● ACTIVITY
State the number of lines in the listing below that contain the word "with", and nothing besides.

● SUPPLIED DATA
_ _ _

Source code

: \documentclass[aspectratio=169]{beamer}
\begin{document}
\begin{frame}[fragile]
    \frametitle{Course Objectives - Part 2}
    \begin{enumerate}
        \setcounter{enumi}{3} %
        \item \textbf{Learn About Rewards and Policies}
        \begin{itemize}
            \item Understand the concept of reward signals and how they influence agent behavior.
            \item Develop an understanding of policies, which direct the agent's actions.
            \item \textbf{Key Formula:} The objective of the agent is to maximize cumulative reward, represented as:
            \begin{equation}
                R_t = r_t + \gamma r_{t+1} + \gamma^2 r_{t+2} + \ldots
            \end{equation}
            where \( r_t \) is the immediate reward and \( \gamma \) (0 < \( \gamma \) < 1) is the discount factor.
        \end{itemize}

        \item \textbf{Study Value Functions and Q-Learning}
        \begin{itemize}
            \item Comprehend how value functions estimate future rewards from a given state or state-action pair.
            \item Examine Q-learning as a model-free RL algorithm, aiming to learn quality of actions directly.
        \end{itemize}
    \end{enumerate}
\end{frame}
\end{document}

_ _ _

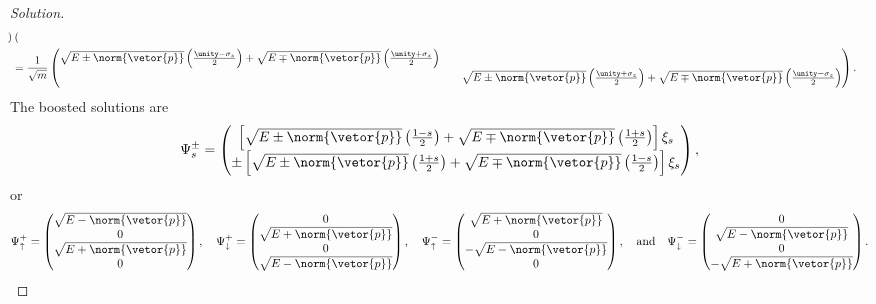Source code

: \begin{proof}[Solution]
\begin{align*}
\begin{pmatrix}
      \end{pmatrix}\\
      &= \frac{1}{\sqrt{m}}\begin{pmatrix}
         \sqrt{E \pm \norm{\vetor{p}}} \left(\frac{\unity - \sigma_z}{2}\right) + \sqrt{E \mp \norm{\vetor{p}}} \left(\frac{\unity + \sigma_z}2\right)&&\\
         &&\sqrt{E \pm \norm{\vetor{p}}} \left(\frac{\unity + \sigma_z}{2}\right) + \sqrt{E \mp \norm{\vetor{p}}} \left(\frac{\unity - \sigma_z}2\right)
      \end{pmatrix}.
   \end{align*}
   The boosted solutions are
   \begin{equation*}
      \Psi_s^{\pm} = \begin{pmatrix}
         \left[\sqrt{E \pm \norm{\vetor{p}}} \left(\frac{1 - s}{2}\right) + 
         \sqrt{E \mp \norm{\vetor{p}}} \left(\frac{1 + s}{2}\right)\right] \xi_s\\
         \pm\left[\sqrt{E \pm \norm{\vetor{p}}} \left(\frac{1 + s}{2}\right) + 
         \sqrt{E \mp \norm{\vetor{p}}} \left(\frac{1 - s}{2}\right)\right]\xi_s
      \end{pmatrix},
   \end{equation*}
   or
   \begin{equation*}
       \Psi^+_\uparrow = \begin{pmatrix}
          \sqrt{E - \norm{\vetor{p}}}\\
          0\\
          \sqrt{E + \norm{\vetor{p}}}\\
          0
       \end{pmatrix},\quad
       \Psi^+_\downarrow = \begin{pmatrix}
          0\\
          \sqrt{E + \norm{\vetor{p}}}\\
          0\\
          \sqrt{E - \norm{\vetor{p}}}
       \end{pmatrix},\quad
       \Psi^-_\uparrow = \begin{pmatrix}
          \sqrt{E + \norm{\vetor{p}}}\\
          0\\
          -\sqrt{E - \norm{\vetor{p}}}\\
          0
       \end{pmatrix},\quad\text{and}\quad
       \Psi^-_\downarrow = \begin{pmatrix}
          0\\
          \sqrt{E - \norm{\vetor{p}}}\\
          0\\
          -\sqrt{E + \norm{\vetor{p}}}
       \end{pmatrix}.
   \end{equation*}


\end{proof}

_ _ _

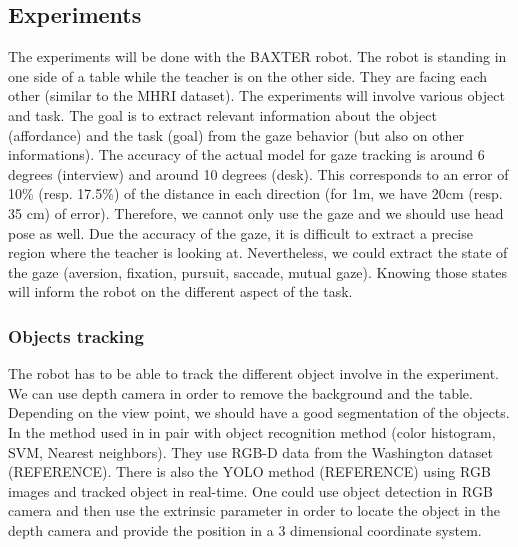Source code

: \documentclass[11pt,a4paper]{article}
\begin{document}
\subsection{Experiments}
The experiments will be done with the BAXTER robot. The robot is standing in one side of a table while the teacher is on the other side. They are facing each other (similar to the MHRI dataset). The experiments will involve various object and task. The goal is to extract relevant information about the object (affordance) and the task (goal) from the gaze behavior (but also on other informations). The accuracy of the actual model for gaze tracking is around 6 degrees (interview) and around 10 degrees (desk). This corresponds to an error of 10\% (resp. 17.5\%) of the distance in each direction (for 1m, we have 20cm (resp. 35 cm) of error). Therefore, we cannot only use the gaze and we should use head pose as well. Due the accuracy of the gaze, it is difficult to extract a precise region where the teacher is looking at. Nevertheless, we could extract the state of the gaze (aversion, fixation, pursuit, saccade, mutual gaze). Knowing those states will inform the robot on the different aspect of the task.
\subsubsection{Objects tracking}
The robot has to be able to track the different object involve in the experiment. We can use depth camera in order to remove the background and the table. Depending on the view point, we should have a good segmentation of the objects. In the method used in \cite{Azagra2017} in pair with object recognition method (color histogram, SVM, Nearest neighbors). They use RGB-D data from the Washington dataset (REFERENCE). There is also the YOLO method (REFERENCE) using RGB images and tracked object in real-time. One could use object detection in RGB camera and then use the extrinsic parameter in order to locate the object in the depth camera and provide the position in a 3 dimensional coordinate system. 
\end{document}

_ _ _

● RESPONSE TO THIS TASK
2